ファクタリングとは、企業が保有する売掛債権をファクタリング会社に売却し、支払期日前に資金を得る方法です。
銀行からの融資と異なり、金利や利息がかからず、基本的に返済義務もないため、負債として計上されません。
また、利用時に申込企業の信用情報は大きく影響しないため、赤字経営や税金・社会保険料の滞納があっても利用可能です。
ファクタリングには、「2社間ファクタリング」と「3社間ファクタリング」の2種類があります。
2社間ファクタリング
2社間ファクタリングは、申込企業とファクタリング会社の2社で契約を結ぶ形態です。
売掛先の承諾を得る必要がないため、迅速な資金調達が可能で、取引先に知られる心配もほとんどありません。
しかし、3社間ファクタリングと比べて手数料が高めに設定される傾向があります。
これは、ファクタリング会社が売掛債権の存在を直接確認できず、売掛先からの回収も直接行えないため、リスクが高まるからです。
そのため、「架空債権の売却」「二重譲渡」「売掛金の未回収」などのリスクをカバーするために、手数料が高く設定されています。
3社間ファクタリング
3社間ファクタリングは、申込企業、ファクタリング会社、売掛先の3社で契約を結ぶ方法です。
契約時に売掛先の承諾が必要なため、2社間ファクタリングよりも手続きに時間がかかり、ハードルも高くなります。
しかし、手数料が比較的低く抑えられるというメリットがあります。
ファクタリング会社が売掛先に直接債権の確認を行い、回収も直接行えるため、リスクが軽減されます。
これにより、手数料が低く設定されているのです。
「ファクタリングは危険」と言われる4つの理由
売掛金を早期に資金化できるファクタリングは、資金繰りに悩む企業にとって有用なサービスです。

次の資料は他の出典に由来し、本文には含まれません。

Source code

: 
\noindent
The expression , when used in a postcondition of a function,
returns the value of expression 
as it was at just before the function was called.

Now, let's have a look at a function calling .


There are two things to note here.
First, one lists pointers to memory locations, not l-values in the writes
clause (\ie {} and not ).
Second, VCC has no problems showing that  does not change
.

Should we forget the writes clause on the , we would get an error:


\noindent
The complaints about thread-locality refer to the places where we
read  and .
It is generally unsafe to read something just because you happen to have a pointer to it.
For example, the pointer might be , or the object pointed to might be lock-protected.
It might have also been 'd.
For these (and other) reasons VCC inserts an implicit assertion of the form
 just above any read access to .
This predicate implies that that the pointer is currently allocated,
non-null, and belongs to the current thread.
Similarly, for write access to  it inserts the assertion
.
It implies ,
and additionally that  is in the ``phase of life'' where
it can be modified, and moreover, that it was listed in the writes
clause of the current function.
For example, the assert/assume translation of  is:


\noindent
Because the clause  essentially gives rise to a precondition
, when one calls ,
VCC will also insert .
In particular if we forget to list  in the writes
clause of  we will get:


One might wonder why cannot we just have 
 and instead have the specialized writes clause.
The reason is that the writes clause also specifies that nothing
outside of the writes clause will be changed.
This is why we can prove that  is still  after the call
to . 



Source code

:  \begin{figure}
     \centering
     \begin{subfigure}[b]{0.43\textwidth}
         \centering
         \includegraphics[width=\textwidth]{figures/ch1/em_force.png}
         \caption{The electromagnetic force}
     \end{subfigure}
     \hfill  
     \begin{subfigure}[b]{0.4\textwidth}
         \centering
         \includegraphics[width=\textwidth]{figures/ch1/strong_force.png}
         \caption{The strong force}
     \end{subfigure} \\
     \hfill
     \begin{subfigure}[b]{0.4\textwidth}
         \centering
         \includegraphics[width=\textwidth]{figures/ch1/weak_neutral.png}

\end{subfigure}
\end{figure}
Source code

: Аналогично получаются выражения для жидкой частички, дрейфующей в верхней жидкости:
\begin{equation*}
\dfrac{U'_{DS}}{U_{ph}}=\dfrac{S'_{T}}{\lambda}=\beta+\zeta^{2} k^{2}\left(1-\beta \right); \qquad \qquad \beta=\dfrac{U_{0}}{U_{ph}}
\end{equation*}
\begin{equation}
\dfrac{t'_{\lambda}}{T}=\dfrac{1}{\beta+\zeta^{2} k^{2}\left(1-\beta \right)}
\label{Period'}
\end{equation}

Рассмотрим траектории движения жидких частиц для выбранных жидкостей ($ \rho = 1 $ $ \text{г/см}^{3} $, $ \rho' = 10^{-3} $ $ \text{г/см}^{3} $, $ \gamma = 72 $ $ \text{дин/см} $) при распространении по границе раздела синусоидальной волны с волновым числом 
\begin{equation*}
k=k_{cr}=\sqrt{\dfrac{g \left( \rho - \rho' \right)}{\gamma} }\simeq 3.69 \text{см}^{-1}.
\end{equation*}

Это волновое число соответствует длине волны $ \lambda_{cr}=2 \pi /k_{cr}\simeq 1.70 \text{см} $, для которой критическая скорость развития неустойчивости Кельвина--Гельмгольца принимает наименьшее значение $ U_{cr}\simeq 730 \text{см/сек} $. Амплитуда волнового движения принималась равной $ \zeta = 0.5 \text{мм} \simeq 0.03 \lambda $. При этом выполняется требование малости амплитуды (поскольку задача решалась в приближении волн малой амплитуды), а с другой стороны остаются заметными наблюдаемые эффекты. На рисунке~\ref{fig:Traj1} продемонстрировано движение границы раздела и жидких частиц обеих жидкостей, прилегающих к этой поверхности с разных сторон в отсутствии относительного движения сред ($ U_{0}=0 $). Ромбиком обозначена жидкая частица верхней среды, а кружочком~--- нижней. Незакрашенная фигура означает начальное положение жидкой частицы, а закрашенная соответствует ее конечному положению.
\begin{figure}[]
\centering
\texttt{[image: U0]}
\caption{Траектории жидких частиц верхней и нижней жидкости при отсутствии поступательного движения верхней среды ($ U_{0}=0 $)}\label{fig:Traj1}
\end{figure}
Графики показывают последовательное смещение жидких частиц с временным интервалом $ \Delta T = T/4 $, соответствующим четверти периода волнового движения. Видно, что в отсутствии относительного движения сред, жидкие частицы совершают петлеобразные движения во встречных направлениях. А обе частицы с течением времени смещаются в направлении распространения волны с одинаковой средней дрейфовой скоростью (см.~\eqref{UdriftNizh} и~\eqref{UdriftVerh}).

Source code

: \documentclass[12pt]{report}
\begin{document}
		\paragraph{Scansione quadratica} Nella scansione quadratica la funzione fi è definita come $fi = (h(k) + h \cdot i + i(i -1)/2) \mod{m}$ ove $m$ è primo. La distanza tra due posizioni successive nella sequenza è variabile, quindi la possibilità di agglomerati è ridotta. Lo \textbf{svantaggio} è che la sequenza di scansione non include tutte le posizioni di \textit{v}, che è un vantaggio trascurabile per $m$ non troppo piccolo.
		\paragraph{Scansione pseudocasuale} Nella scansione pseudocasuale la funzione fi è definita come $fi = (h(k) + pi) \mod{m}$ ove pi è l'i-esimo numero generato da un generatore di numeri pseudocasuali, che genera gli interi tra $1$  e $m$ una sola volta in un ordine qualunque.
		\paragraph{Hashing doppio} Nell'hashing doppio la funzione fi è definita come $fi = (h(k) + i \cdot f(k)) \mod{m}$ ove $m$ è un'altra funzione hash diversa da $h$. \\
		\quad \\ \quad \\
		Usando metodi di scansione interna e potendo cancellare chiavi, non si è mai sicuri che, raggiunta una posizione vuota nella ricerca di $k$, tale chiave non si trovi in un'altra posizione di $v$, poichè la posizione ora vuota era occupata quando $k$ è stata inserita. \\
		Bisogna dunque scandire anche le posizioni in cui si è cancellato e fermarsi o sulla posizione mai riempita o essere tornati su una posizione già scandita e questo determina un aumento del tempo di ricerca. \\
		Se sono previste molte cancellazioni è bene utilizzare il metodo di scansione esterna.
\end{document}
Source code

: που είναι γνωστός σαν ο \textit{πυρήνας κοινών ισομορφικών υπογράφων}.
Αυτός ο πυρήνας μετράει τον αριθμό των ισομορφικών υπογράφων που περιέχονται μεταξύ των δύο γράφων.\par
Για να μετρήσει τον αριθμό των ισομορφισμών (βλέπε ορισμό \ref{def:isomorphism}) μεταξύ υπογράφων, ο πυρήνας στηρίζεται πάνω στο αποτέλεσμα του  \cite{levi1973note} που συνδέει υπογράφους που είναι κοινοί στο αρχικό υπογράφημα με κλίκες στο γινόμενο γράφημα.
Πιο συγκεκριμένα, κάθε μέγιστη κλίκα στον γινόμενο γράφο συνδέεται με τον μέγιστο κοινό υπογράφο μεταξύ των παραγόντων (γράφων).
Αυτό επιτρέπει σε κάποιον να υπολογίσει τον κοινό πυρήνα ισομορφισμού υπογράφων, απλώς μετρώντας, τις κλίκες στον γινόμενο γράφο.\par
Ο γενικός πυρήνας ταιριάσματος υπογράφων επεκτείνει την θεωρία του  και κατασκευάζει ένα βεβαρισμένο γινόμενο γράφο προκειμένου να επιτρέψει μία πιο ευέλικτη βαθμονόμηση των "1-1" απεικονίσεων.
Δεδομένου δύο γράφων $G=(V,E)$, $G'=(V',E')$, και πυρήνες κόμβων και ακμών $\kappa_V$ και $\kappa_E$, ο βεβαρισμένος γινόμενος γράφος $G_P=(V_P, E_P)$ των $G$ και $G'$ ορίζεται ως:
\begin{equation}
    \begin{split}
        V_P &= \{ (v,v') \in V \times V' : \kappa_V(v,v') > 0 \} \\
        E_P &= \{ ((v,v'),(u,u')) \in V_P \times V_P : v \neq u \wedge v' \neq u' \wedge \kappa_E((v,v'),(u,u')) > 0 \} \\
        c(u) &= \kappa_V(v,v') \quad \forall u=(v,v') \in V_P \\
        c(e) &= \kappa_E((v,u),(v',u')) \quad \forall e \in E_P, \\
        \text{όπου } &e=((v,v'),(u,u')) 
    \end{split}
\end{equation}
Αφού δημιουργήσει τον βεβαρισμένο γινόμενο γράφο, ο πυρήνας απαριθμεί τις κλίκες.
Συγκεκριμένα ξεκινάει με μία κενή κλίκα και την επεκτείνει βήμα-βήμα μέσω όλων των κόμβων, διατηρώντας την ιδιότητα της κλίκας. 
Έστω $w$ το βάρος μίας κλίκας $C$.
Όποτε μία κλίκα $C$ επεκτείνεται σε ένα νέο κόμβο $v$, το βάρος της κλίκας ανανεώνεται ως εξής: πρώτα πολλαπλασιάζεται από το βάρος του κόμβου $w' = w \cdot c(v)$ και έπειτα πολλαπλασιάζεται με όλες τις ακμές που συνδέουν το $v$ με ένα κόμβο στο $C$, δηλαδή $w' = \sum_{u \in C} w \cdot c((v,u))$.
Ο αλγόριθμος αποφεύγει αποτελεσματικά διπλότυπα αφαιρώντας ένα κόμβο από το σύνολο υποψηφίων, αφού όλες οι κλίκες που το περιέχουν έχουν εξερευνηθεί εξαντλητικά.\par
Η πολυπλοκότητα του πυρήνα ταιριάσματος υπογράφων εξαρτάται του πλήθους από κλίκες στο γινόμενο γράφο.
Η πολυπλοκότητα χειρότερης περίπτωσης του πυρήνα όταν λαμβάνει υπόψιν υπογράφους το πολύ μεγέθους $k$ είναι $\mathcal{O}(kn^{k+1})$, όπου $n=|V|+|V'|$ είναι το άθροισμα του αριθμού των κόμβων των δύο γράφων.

しかし、一部では「危ない」との声もあります。その主な理由を解説します。
1.ファクタリング業は免許や登録が不要である
貸金業を営むには、貸金業法に基づき登録が必要です。
一方、ファクタリング業は特別な免許や登録が不要で、誰でも始められます。
この規制の緩さが不安を招き、「危険」と言われる原因となっています。
2.ファクタリング業を規制する法律がない
貸金業は出資法や貸金業法、利息制限法などで規制されていますが、ファクタリング業には明確な規制がありません。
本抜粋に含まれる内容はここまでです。